### [Assignment]
Below are records. Return each one exactly as written.

### [Material to process]
== Segment start ==

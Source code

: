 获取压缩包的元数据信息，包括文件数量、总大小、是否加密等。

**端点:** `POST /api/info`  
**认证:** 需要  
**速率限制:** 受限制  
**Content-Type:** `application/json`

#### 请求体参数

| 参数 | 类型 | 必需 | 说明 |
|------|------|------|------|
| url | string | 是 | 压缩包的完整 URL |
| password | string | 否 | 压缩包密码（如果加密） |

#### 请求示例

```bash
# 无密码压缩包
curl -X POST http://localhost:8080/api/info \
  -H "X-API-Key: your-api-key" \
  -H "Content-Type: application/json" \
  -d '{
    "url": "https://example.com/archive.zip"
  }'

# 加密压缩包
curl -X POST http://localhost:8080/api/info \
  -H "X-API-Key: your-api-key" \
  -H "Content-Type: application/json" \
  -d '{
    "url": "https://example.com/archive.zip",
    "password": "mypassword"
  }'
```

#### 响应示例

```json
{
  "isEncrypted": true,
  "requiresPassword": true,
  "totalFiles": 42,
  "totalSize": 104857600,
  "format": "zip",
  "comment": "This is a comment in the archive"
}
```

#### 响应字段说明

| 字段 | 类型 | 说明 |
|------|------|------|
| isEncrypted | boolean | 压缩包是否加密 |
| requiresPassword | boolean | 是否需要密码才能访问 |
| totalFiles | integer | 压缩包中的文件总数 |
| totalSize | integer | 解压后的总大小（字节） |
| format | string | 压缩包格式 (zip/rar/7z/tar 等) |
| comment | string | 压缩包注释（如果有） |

== Segment end ==

### [Answer for this exercise]
Source code

: 获取压缩包的元数据信息，包括文件数量、总大小、是否加密等。

**端点:** `POST /api/info`  
**认证:** 需要  
**速率限制:** 受限制  
**Content-Type:** `application/json`

#### 请求体参数

| 参数 | 类型 | 必需 | 说明 |
|------|------|------|------|
| url | string | 是 | 压缩包的完整 URL |
| password | string | 否 | 压缩包密码（如果加密） |

#### 请求示例

```bash
# 无密码压缩包
curl -X POST http://localhost:8080/api/info \
  -H "X-API-Key: your-api-key" \
  -H "Content-Type: application/json" \
  -d '{
    "url": "https://example.com/archive.zip"
  }'

# 加密压缩包
curl -X POST http://localhost:8080/api/info \
  -H "X-API-Key: your-api-key" \
  -H "Content-Type: application/json" \
  -d '{
    "url": "https://example.com/archive.zip",
    "password": "mypassword"
  }'
```

#### 响应示例

```json
{
  "isEncrypted": true,
  "requiresPassword": true,
  "totalFiles": 42,
  "totalSize": 104857600,
  "format": "zip",
  "comment": "This is a comment in the archive"
}
```

#### 响应字段说明

| 字段 | 类型 | 说明 |
|------|------|------|
| isEncrypted | boolean | 压缩包是否加密 |
| requiresPassword | boolean | 是否需要密码才能访问 |
| totalFiles | integer | 压缩包中的文件总数 |
| totalSize | integer | 解压后的总大小（字节） |
| format | string | 压缩包格式 (zip/rar/7z/tar 等) |
| comment | string | 压缩包注释（如果有） |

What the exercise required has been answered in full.